Editor’s Notes: The following capsule reviews are part of our coverage of the 2015 South by Southwest Film Festival. For more information visit sxsw.com and follow SXSW on Twitter at @sxsw.
The Frontier (2015)
Dir. Oren Shai
Blending 70s and classic noir to create a movie for the ages, Oren Shai’s feature debut follows a woman on the run who finds herself in an even more precarious position after arriving at an isolated diner. A wickedly entertaining ode to 1970s cinema that features a dynamite cast and searing suspense, The Frontier is tailor-made for die-hard lovers of cinema. Speaking of the cast, there isn’t a bad egg among them. The Frontier was easily one of my favorites of this year’s SXSW, and I can’t wait to see what Oren Shai has up his sleeve in the coming years.
The Little Death (2014)
Dir. Josh Lawson
For a movie that opens with a wife confessing her rape fantasy to her husband, there is no reason why the Australian sex comedy The Little Death should work as well as it does. In telling the story of five couples dealing with various sexual taboos, writer and director Josh Lawson treats his subject matter with just the right mix of delicacy and side-splitting humor, all building to a surprisingly sweet ending. Too many adult comedies recycle the same easy jokes. The Little Death doesn’t go for the easy jokes, and
its refusal to pull any punches makes for some of the best sex comedy in a very, very long time. Comedies this dark don’t come along very often, and they certainly have never been this hilarious. I dread the inevitable dumbed down American remake.
Dir. Rick Alverson
It takes true talent to follow up a film like The Comedy with something equally if not superiorly richer, but Rick Alverson does such brilliant ease in Entertainment he lives little doubt that he is one of the most exciting minds working in independent cinema today.
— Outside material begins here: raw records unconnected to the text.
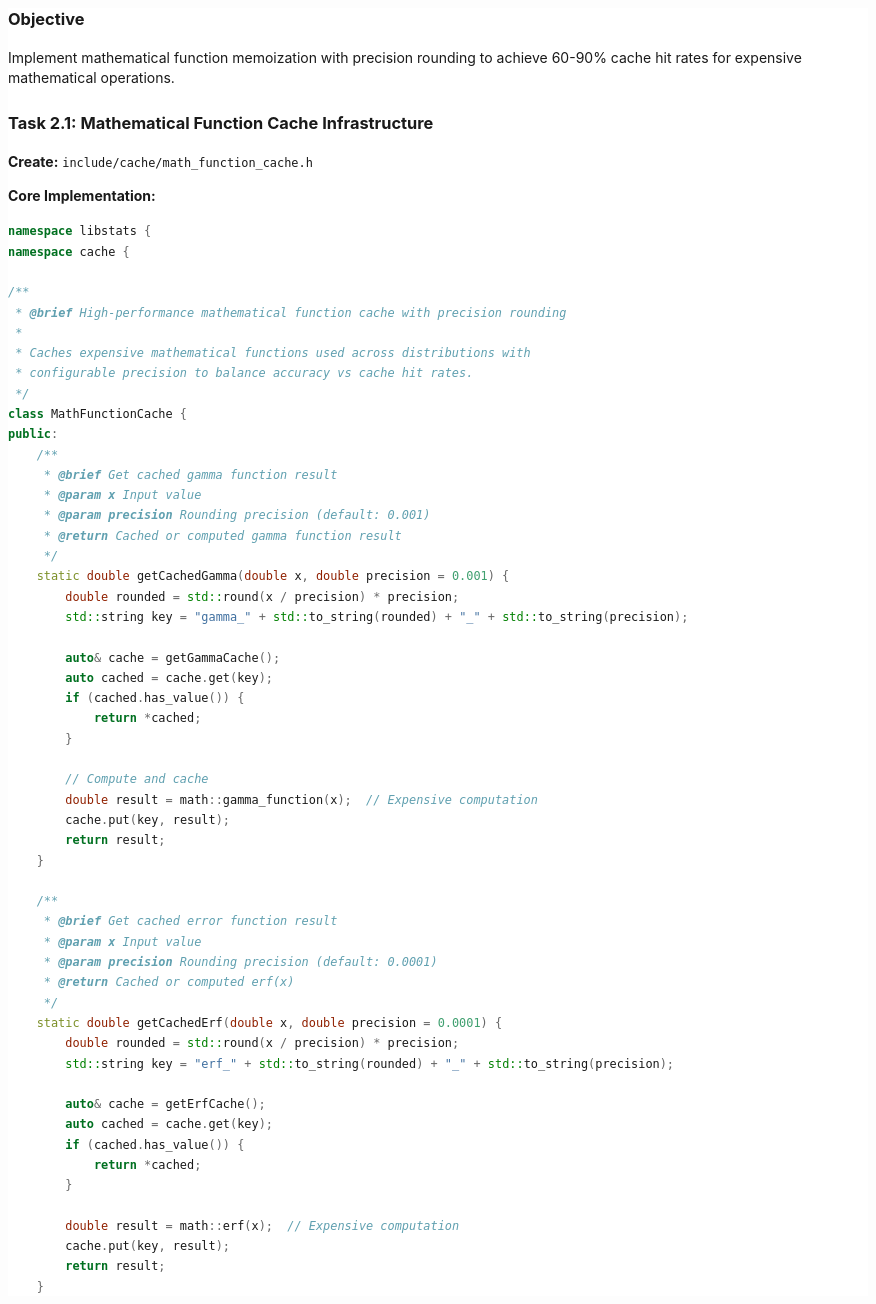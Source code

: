 ### **Objective**
Implement mathematical function memoization with precision rounding to achieve 60-90% cache hit rates for expensive mathematical operations.

### **Task 2.1: Mathematical Function Cache Infrastructure**

**Create:** `include/cache/math_function_cache.h`

**Core Implementation:**
```cpp
namespace libstats {
namespace cache {

/**
 * @brief High-performance mathematical function cache with precision rounding
 * 
 * Caches expensive mathematical functions used across distributions with
 * configurable precision to balance accuracy vs cache hit rates.
 */
class MathFunctionCache {
public:
    /**
     * @brief Get cached gamma function result
     * @param x Input value
     * @param precision Rounding precision (default: 0.001)
     * @return Cached or computed gamma function result
     */
    static double getCachedGamma(double x, double precision = 0.001) {
        double rounded = std::round(x / precision) * precision;
        std::string key = "gamma_" + std::to_string(rounded) + "_" + std::to_string(precision);
        
        auto& cache = getGammaCache();
        auto cached = cache.get(key);
        if (cached.has_value()) {
            return *cached;
        }
        
        // Compute and cache
        double result = math::gamma_function(x);  // Expensive computation
        cache.put(key, result);
        return result;
    }
    
    /**
     * @brief Get cached error function result  
     * @param x Input value
     * @param precision Rounding precision (default: 0.0001)
     * @return Cached or computed erf(x)
     */
    static double getCachedErf(double x, double precision = 0.0001) {
        double rounded = std::round(x / precision) * precision;
        std::string key = "erf_" + std::to_string(rounded) + "_" + std::to_string(precision);
        
        auto& cache = getErfCache();
        auto cached = cache.get(key);
        if (cached.has_value()) {
            return *cached;
        }
        
        double result = math::erf(x);  // Expensive computation
        cache.put(key, result);
        return result;
    }
```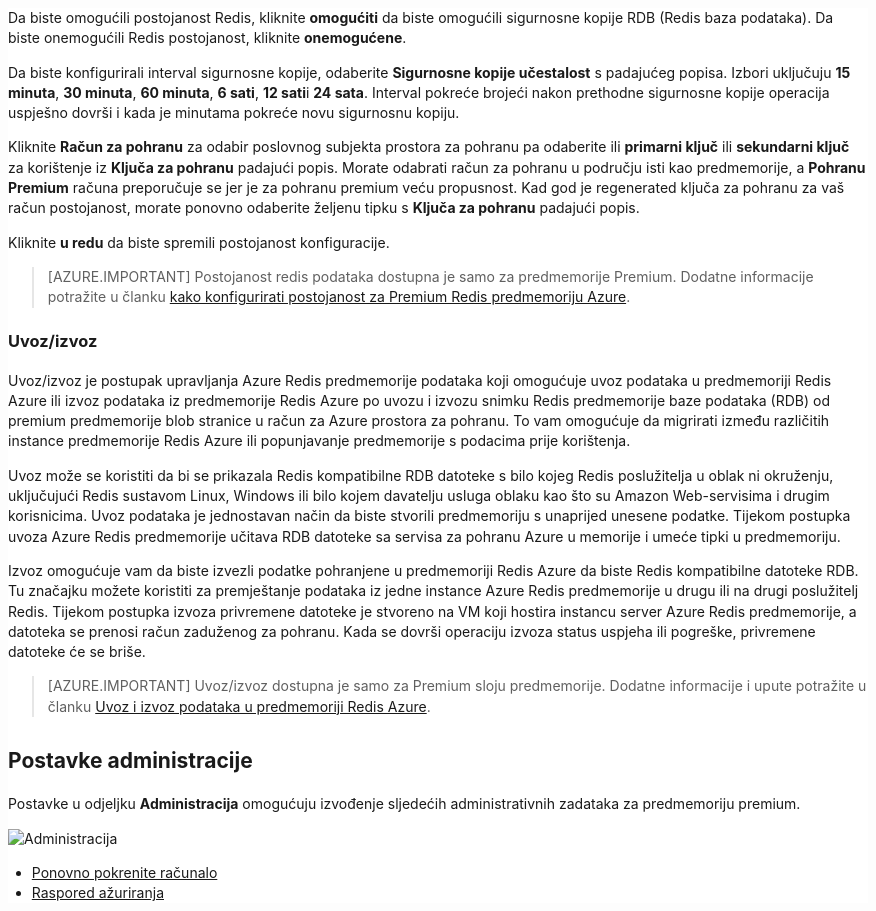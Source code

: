 Da biste omogućili postojanost Redis, kliknite **omogućiti** da biste omogućili sigurnosne kopije RDB (Redis baza podataka). Da biste onemogućili Redis postojanost, kliknite **onemogućene**.

Da biste konfigurirali interval sigurnosne kopije, odaberite **Sigurnosne kopije učestalost** s padajućeg popisa. Izbori uključuju **15 minuta**, **30 minuta**, **60 minuta**, **6 sati**, **12 sati**i **24 sata**. Interval pokreće brojeći nakon prethodne sigurnosne kopije operacija uspješno dovrši i kada je minutama pokreće novu sigurnosnu kopiju.

Kliknite **Račun za pohranu** za odabir poslovnog subjekta prostora za pohranu pa odaberite ili **primarni ključ** ili **sekundarni ključ** za korištenje iz **Ključa za pohranu** padajući popis. Morate odabrati račun za pohranu u području isti kao predmemorije, a **Pohranu Premium** računa preporučuje se jer je za pohranu premium veću propusnost. Kad god je regenerated ključa za pohranu za vaš račun postojanost, morate ponovno odaberite željenu tipku s **Ključa za pohranu** padajući popis.

Kliknite **u redu** da biste spremili postojanost konfiguracije.

>[AZURE.IMPORTANT] Postojanost redis podataka dostupna je samo za predmemorije Premium. Dodatne informacije potražite u članku [kako konfigurirati postojanost za Premium Redis predmemoriju Azure](cache-how-to-premium-persistence.md).

### <a name="importexport"></a>Uvoz/izvoz

Uvoz/izvoz je postupak upravljanja Azure Redis predmemorije podataka koji omogućuje uvoz podataka u predmemoriji Redis Azure ili izvoz podataka iz predmemorije Redis Azure po uvozu i izvozu snimku Redis predmemorije baze podataka (RDB) od premium predmemorije blob stranice u račun za Azure prostora za pohranu. To vam omogućuje da migrirati između različitih instance predmemorije Redis Azure ili popunjavanje predmemorije s podacima prije korištenja.

Uvoz može se koristiti da bi se prikazala Redis kompatibilne RDB datoteke s bilo kojeg Redis poslužitelja u oblak ni okruženju, uključujući Redis sustavom Linux, Windows ili bilo kojem davatelju usluga oblaku kao što su Amazon Web-servisima i drugim korisnicima. Uvoz podataka je jednostavan način da biste stvorili predmemoriju s unaprijed unesene podatke. Tijekom postupka uvoza Azure Redis predmemorije učitava RDB datoteke sa servisa za pohranu Azure u memorije i umeće tipki u predmemoriju.

Izvoz omogućuje vam da biste izvezli podatke pohranjene u predmemoriji Redis Azure da biste Redis kompatibilne datoteke RDB. Tu značajku možete koristiti za premještanje podataka iz jedne instance Azure Redis predmemorije u drugu ili na drugi poslužitelj Redis. Tijekom postupka izvoza privremene datoteke je stvoreno na VM koji hostira instancu server Azure Redis predmemorije, a datoteka se prenosi račun zaduženog za pohranu. Kada se dovrši operaciju izvoza status uspjeha ili pogreške, privremene datoteke će se briše.

>[AZURE.IMPORTANT] Uvoz/izvoz dostupna je samo za Premium sloju predmemorije. Dodatne informacije i upute potražite u članku [Uvoz i izvoz podataka u predmemoriji Redis Azure](cache-how-to-import-export-data.md).


## <a name="administration-settings"></a>Postavke administracije

Postavke u odjeljku **Administracija** omogućuju izvođenje sljedećih administrativnih zadataka za predmemoriju premium. 

![Administracija](./media/cache-configure/redis-cache-administration.png)

-   [Ponovno pokrenite računalo](#reboot)
-   [Raspored ažuriranja](#schedule-updates)
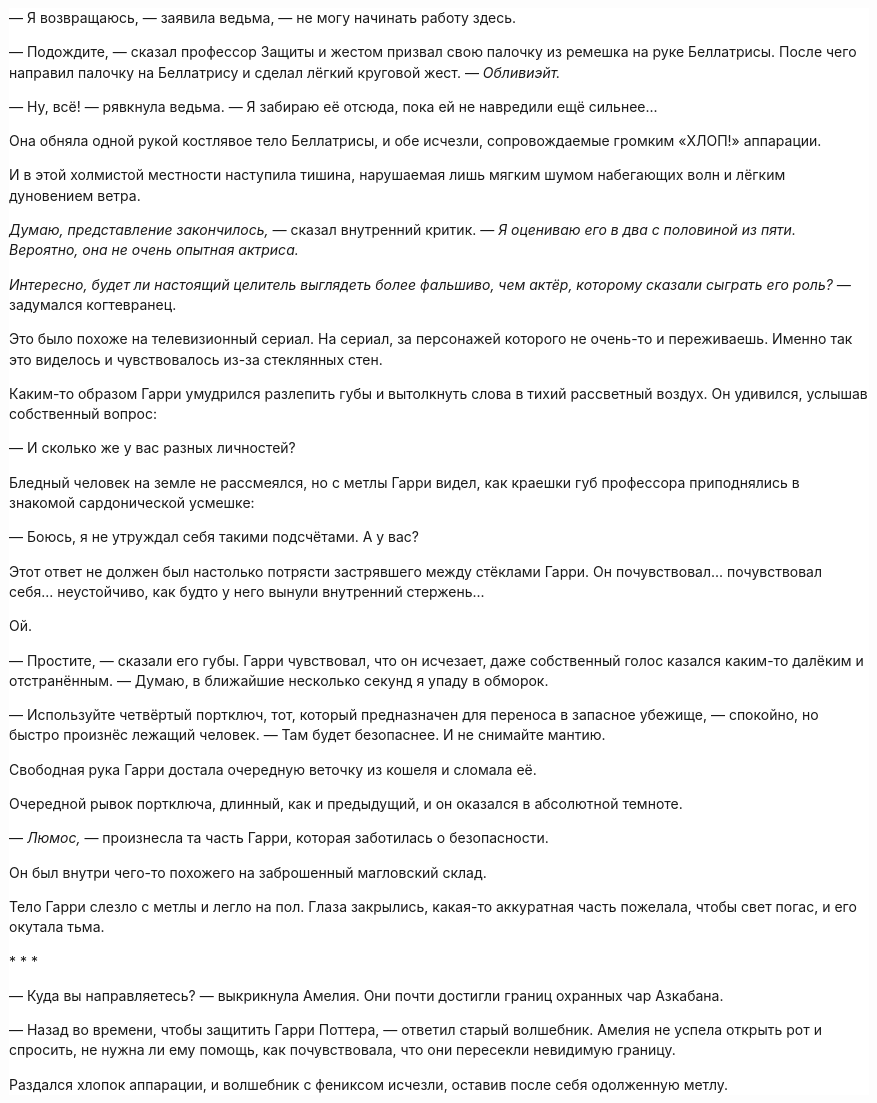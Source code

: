 — Я возвращаюсь, — заявила ведьма, — не могу начинать работу здесь.

— Подождите, — сказал профессор Защиты и жестом призвал свою палочку из ремешка на руке Беллатрисы. После чего направил палочку на Беллатрису и сделал лёгкий круговой жест. — *Обливиэйт.*

*—* Ну, всё! — рявкнула ведьма. — Я забираю её отсюда, пока ей не навредили ещё сильнее...

Она обняла одной рукой костлявое тело Беллатрисы, и обе исчезли, сопровождаемые громким «ХЛОП!» аппарации.

И в этой холмистой местности наступила тишина, нарушаемая лишь мягким шумом набегающих волн и лёгким дуновением ветра.

*Думаю, представление закончилось, —* сказал внутренний критик. — *Я оцениваю его в два с половиной из пяти. Вероятно, она не очень опытная актриса.*

*Интересно, будет ли настоящий целитель выглядеть более фальшиво, чем актёр, которому сказали сыграть его роль? —* задумался когтевранец.

Это было похоже на телевизионный сериал. На сериал, за персонажей которого не очень-то и переживаешь. Именно так это виделось и чувствовалось из-за стеклянных стен.

Каким-то образом Гарри умудрился разлепить губы и вытолкнуть слова в тихий рассветный воздух. Он удивился, услышав собственный вопрос:

— И сколько же у вас разных личностей?

Бледный человек на земле не рассмеялся, но с метлы Гарри видел, как краешки губ профессора приподнялись в знакомой сардонической усмешке:

— Боюсь, я не утруждал себя такими подсчётами. А у вас?

Этот ответ не должен был настолько потрясти застрявшего между стёклами Гарри. Он почувствовал... почувствовал себя... неустойчиво, как будто у него вынули внутренний стержень...

Ой.

— Простите, — сказали его губы. Гарри чувствовал, что он исчезает, даже собственный голос казался каким-то далёким и отстранённым. — Думаю, в ближайшие несколько секунд я упаду в обморок.

— Используйте четвёртый портключ, тот, который предназначен для переноса в запасное убежище, — спокойно, но быстро произнёс лежащий человек. — Там будет безопаснее. И не снимайте мантию.

Свободная рука Гарри достала очередную веточку из кошеля и сломала её.

Очередной рывок портключа, длинный, как и предыдущий, и он оказался в абсолютной темноте.

— *Люмос,* — произнесла та часть Гарри, которая заботилась о безопасности.

Он был внутри чего-то похожего на заброшенный магловский склад.

Тело Гарри слезло с метлы и легло на пол. Глаза закрылись, какая-то аккуратная часть пожелала, чтобы свет погас, и его окутала тьма.

\* \* \*

— Куда вы направляетесь? — выкрикнула Амелия. Они почти достигли границ охранных чар Азкабана.

— Назад во времени, чтобы защитить Гарри Поттера, — ответил старый волшебник. Амелия не успела открыть рот и спросить, не нужна ли ему помощь, как почувствовала, что они пересекли невидимую границу.

Раздался хлопок аппарации, и волшебник с фениксом исчезли, оставив после себя одолженную метлу.


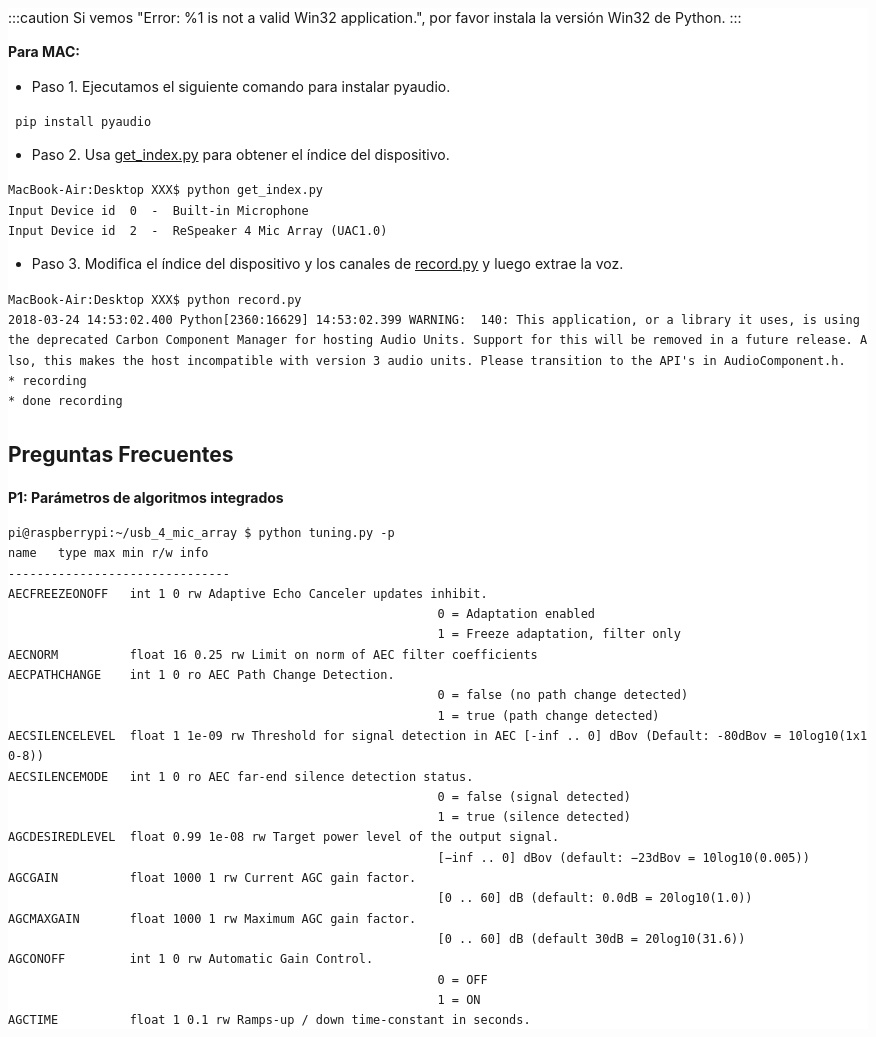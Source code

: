 :::caution
Si vemos "Error: %1 is not a valid Win32 application.", por favor instala la versión Win32 de Python.
:::

**Para MAC:**

- Paso 1. Ejecutamos el siguiente comando para instalar pyaudio.

```
 pip install pyaudio
```

- Paso 2. Usa [get_index.py](https://files.seeedstudio.com/wiki/ReSpeaker_Mic_Array_V2/res/get_index.py) para obtener el índice del dispositivo.

```
MacBook-Air:Desktop XXX$ python get_index.py 
Input Device id  0  -  Built-in Microphone
Input Device id  2  -  ReSpeaker 4 Mic Array (UAC1.0)
```

- Paso 3. Modifica el índice del dispositivo y los canales de [record.py](https://files.seeedstudio.com/wiki/ReSpeaker_Mic_Array_V2/res/record.py) y luego extrae la voz.

```
MacBook-Air:Desktop XXX$ python record.py 
2018-03-24 14:53:02.400 Python[2360:16629] 14:53:02.399 WARNING:  140: This application, or a library it uses, is using the deprecated Carbon Component Manager for hosting Audio Units. Support for this will be removed in a future release. Also, this makes the host incompatible with version 3 audio units. Please transition to the API's in AudioComponent.h.
* recording
* done recording
```


## Preguntas Frecuentes

**P1: Parámetros de algoritmos integrados**

```
pi@raspberrypi:~/usb_4_mic_array $ python tuning.py -p
name   type max min r/w info
-------------------------------
AECFREEZEONOFF   int 1 0 rw Adaptive Echo Canceler updates inhibit.
                                                            0 = Adaptation enabled
                                                            1 = Freeze adaptation, filter only
AECNORM          float 16 0.25 rw Limit on norm of AEC filter coefficients
AECPATHCHANGE    int 1 0 ro AEC Path Change Detection.
                                                            0 = false (no path change detected)
                                                            1 = true (path change detected)
AECSILENCELEVEL  float 1 1e-09 rw Threshold for signal detection in AEC [-inf .. 0] dBov (Default: -80dBov = 10log10(1x10-8))
AECSILENCEMODE   int 1 0 ro AEC far-end silence detection status. 
                                                            0 = false (signal detected) 
                                                            1 = true (silence detected)
AGCDESIREDLEVEL  float 0.99 1e-08 rw Target power level of the output signal. 
                                                            [−inf .. 0] dBov (default: −23dBov = 10log10(0.005))
AGCGAIN          float 1000 1 rw Current AGC gain factor. 
                                                            [0 .. 60] dB (default: 0.0dB = 20log10(1.0))
AGCMAXGAIN       float 1000 1 rw Maximum AGC gain factor. 
                                                            [0 .. 60] dB (default 30dB = 20log10(31.6))
AGCONOFF         int 1 0 rw Automatic Gain Control. 
                                                            0 = OFF 
                                                            1 = ON
AGCTIME          float 1 0.1 rw Ramps-up / down time-constant in seconds.
```
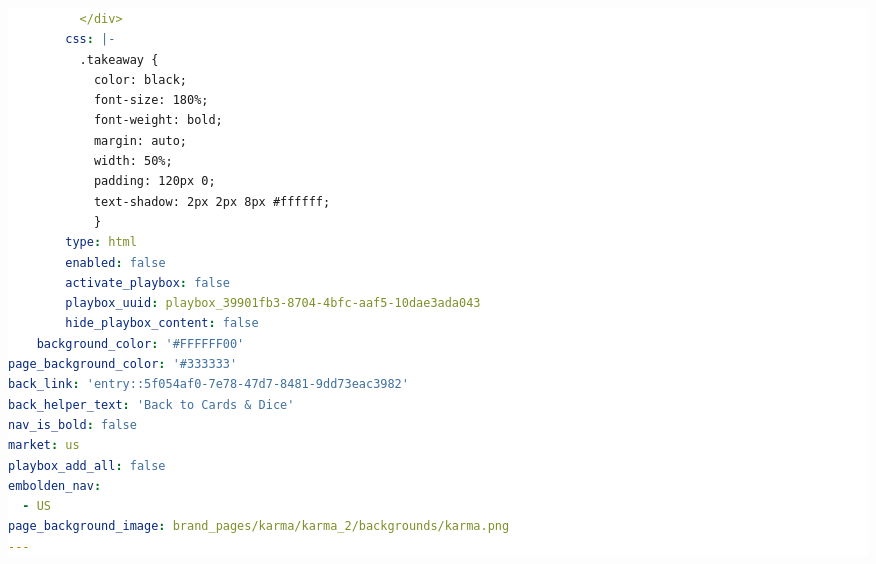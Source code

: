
 ```yaml
          </div>
        css: |-
          .takeaway {
          	color: black;
          	font-size: 180%; 
          	font-weight: bold;
            margin: auto;
            width: 50%;
            padding: 120px 0;
          	text-shadow: 2px 2px 8px #ffffff;
          	}
        type: html
        enabled: false
        activate_playbox: false
        playbox_uuid: playbox_39901fb3-8704-4bfc-aaf5-10dae3ada043
        hide_playbox_content: false
    background_color: '#FFFFFF00'
page_background_color: '#333333'
back_link: 'entry::5f054af0-7e78-47d7-8481-9dd73eac3982'
back_helper_text: 'Back to Cards & Dice'
nav_is_bold: false
market: us
playbox_add_all: false
embolden_nav:
  - US
page_background_image: brand_pages/karma/karma_2/backgrounds/karma.png
---
```

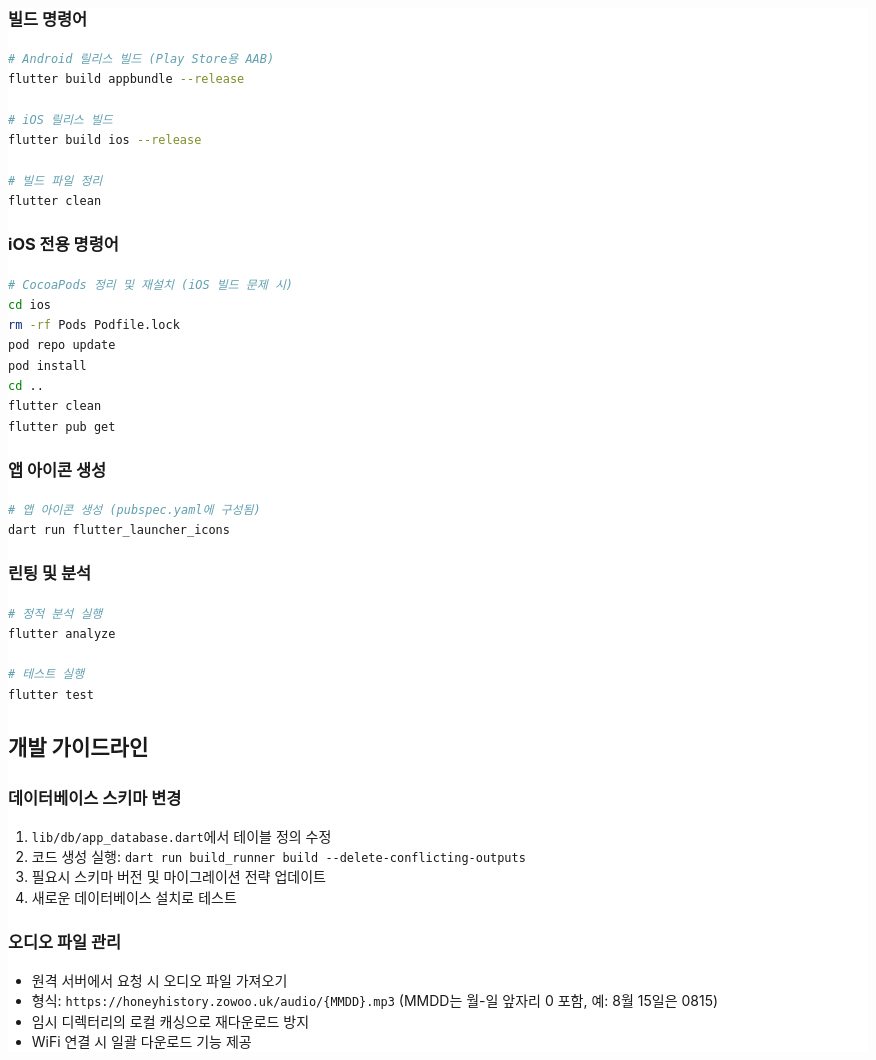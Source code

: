 ### 빌드 명령어
```bash
# Android 릴리스 빌드 (Play Store용 AAB)
flutter build appbundle --release

# iOS 릴리스 빌드
flutter build ios --release

# 빌드 파일 정리
flutter clean
```

### iOS 전용 명령어
```bash
# CocoaPods 정리 및 재설치 (iOS 빌드 문제 시)
cd ios
rm -rf Pods Podfile.lock
pod repo update
pod install
cd ..
flutter clean
flutter pub get
```

### 앱 아이콘 생성
```bash
# 앱 아이콘 생성 (pubspec.yaml에 구성됨)
dart run flutter_launcher_icons
```

### 린팅 및 분석
```bash
# 정적 분석 실행
flutter analyze

# 테스트 실행
flutter test
```

## 개발 가이드라인

### 데이터베이스 스키마 변경
1. `lib/db/app_database.dart`에서 테이블 정의 수정
2. 코드 생성 실행: `dart run build_runner build --delete-conflicting-outputs`
3. 필요시 스키마 버전 및 마이그레이션 전략 업데이트
4. 새로운 데이터베이스 설치로 테스트

### 오디오 파일 관리
- 원격 서버에서 요청 시 오디오 파일 가져오기
- 형식: `https://honeyhistory.zowoo.uk/audio/{MMDD}.mp3` (MMDD는 월-일 앞자리 0 포함, 예: 8월 15일은 0815)
- 임시 디렉터리의 로컬 캐싱으로 재다운로드 방지
- WiFi 연결 시 일괄 다운로드 기능 제공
While his previous film had nothing to do with comedy, his latest opus takes place in the dark world of stand-up comedy. It takes a special breed to travel from bar to bar, performing jokes and routines and characters that nobody came to see in the first place. Greg Turkington gives an incredible lead performance, as a comedian who delivering confrontational comedy in the vein of Andy Kaufman. He does an incredible job of helping to craft a character study of a guy that’s pretty hard to make likable or even interesting. The supporting cast features the likes of Michael Cera, Dean Stockwell and John C. Reilly, but Tye Sheridan delivers a particularly odd and memorable performance as a clown who may have even less of an interest in winning over his audience than Turkington does. Although the movie becomes too odd and open-ended in its final moments, it’s hard to resist just how engrossing this film is.